WHAT THE EXERCISE ASKS = Your response should be a copy of each line in the listing below that includes the word "texttt".

RAW DATA =
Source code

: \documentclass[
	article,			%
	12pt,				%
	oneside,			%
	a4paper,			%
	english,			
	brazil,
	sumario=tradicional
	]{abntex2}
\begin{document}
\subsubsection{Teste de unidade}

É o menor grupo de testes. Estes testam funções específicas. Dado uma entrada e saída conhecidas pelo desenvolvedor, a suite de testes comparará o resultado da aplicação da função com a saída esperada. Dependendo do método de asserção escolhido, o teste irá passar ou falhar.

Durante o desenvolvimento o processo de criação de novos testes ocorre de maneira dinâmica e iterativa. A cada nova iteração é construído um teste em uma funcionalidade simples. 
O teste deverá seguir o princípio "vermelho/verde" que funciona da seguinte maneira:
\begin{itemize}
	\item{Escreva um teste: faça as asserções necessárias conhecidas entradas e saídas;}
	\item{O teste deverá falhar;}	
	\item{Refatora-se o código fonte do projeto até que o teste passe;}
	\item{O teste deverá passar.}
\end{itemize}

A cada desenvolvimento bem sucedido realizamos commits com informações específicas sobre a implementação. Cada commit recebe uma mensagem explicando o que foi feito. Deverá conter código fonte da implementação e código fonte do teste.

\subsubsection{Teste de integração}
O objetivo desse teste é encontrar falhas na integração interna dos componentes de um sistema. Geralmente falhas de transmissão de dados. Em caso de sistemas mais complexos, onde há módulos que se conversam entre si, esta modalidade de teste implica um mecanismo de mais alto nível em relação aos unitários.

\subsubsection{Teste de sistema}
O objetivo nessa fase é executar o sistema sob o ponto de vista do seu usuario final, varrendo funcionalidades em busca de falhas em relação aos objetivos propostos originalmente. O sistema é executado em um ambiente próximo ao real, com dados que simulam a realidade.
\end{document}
* * *
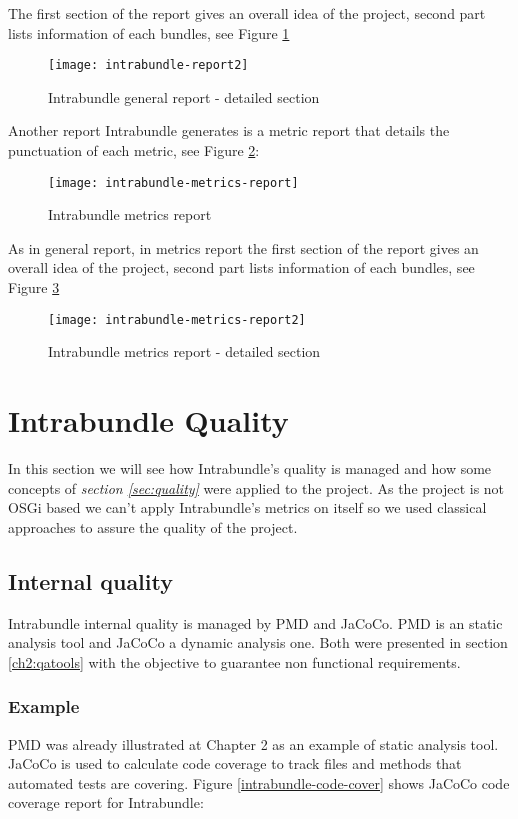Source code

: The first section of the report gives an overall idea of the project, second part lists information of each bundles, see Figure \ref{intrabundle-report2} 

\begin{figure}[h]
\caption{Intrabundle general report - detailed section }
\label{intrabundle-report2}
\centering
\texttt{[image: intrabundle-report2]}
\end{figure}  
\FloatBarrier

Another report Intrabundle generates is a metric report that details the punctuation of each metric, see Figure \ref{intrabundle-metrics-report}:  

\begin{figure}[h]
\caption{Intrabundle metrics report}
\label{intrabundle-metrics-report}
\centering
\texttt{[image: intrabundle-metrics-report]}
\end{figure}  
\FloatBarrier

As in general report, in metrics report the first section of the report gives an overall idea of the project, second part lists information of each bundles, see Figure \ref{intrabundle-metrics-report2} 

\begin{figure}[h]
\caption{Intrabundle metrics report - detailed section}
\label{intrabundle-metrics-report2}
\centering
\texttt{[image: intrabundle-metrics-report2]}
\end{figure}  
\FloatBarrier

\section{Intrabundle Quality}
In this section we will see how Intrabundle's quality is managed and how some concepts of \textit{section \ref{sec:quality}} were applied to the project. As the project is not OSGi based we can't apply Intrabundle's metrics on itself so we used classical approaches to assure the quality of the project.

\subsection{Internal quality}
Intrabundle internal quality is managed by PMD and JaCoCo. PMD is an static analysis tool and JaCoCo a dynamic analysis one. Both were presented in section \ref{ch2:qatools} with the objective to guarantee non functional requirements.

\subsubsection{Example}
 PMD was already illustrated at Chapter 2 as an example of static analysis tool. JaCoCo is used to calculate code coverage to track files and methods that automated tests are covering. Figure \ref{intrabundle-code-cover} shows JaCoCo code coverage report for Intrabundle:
--
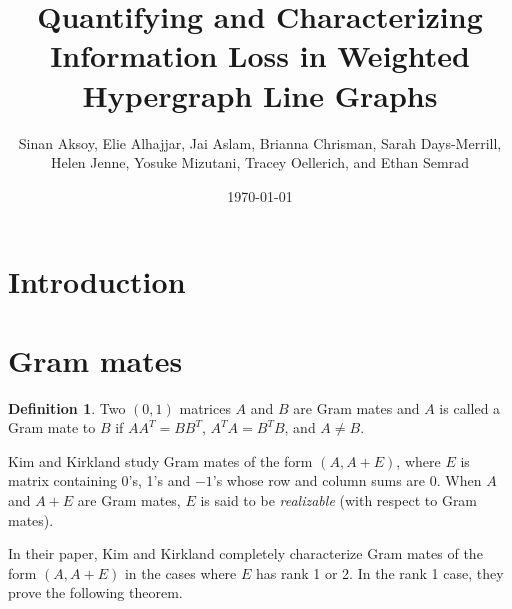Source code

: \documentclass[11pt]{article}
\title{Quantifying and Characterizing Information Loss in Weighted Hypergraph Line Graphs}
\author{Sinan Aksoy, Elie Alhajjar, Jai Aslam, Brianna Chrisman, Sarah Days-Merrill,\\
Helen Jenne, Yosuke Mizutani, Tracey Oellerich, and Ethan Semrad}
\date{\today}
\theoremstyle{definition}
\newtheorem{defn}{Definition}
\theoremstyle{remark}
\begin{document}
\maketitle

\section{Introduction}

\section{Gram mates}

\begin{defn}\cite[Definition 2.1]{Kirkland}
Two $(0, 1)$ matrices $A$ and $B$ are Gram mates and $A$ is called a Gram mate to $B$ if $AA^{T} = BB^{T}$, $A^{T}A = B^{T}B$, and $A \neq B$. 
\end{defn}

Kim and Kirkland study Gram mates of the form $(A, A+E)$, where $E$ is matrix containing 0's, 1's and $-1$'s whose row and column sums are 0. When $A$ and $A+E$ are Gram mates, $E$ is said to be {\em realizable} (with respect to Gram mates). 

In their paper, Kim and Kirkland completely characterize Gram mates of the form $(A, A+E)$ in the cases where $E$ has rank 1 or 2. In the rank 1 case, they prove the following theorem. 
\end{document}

EXERCISE RESULT =
\texttt{[image: intrabundle-report2]}
\texttt{[image: intrabundle-metrics-report]}
\texttt{[image: intrabundle-metrics-report2]}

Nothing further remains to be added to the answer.